Die TKKG-Bande hatte alle Sinne
geschärft für die Ferien am Mittelmeer — und den Flug mit der Chartermaschine
gut überstanden.
Von den Müttern ließ sich das nicht
behaupten. Beiden wurde übel auf halber Strecke.
Dieser Zustand verstärkte sich, als
Klößchen — hilfsbereit und in bester Absicht — sowohl Susanne als auch Margot
Schokolade anbot. Das war völlig falsch. Beide Mütter wurden ganz grün im
Gesicht.
Aber die Reisekrankheit gehörte
inzwischen der Vergangenheit an. Zwei Taxis mit begrenztem Kofferraum hatten
die Sechser-Gruppe zum Hotel gebracht. Es hieß BELLAVISTA, verfügte landseitig
über einen tropischen Park mit zwei Swimmingpools und wurde durch eine schmale,
wenig befahrene Straße vom Meeresstrand getrennt.

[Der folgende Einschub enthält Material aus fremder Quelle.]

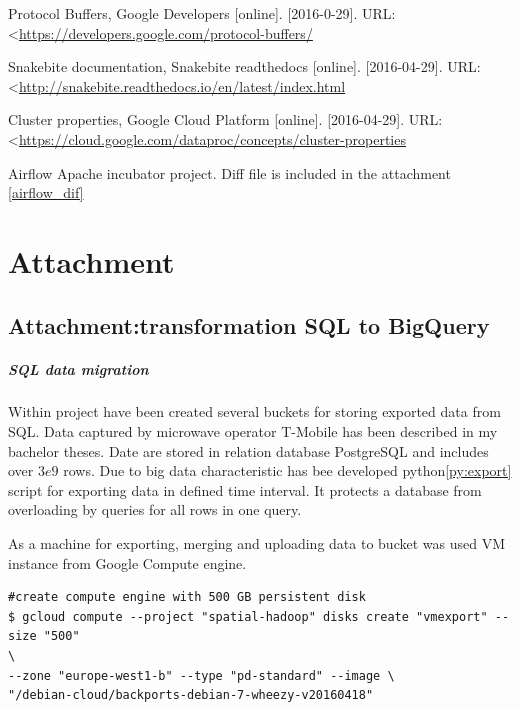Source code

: \documentclass[a4paper,12pt,oneside]{report}
\begin{document}
\begin{thebibliography}{99}
		Protocol Buffers, Google Developers [online]. [2016-0-29]. 
		URL: \textless\url{https://developers.google.com/protocol-buffers/}
		
		Snakebite documentation, Snakebite readthedocs [online]. [2016-04-29]. 
		URL: \textless\url{http://snakebite.readthedocs.io/en/latest/index.html}
		
		Cluster properties, Google Cloud Platform [online]. [2016-04-29]. 
		URL:
		\textless\url{https://cloud.google.com/dataproc/concepts/cluster-properties}
		
		
		Airflow Apache incubator project. Diff file is included in the attachment
		\ref{airflow_dif}
		
		
		
		
	\end{thebibliography}
	
	
	
	
	\setcounter{footnote}{1}
	\newpage
	
	\appendix
	\chapter*{Attachment}
	\section{Attachment:transformation SQL to BigQuery}
		\paragraph{SQL data migration} Within project have been created several buckets
		for storing exported data from SQL. Data captured by microwave operator T-Mobile has been 
		described	in my bachelor theses\cite{bp_krejci}. 	Date are stored in relation database 
		PostgreSQL and includes over $3e9$ rows. Due to big data characteristic has bee	developed python\ref{py:export} %
		script for exporting data in defined time interval. It protects a database from overloading by queries for all rows in one	query. 
		
		As a machine for exporting, merging and uploading data to bucket was used VM
		instance from Google Compute engine.
		
		\begin{footnotesize}
			\begin{lstlisting}[style=mybash]
#create compute engine with 500 GB persistent disk
$ gcloud compute --project "spatial-hadoop" disks create "vmexport" --size "500"
\
--zone "europe-west1-b" --type "pd-standard" --image \
"/debian-cloud/backports-debian-7-wheezy-v20160418"
			\end{lstlisting}
		\end{footnotesize}
		
\end{document}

Im zweiten Stock — Südlage — standen
ein Dreibettzimmer sowie drei Einzelzimmer zur Verfügung. Die Jungs hatten sich
von vornherein darauf versteift, ihre vier Wände gemeinsam zu bewohnen — den
drei Damen wäre das ebenfalls recht gewesen. Aber die Aufteilung ließ diese
Massenansammlung pro Zimmer nur vereinzelt zu. Die Doppelzimmer waren
ausgebucht; die Einzelzimmer lagen nebeneinander und auf demselben Flur wie die
Behausung der Jungs. Man blieb also zusammen.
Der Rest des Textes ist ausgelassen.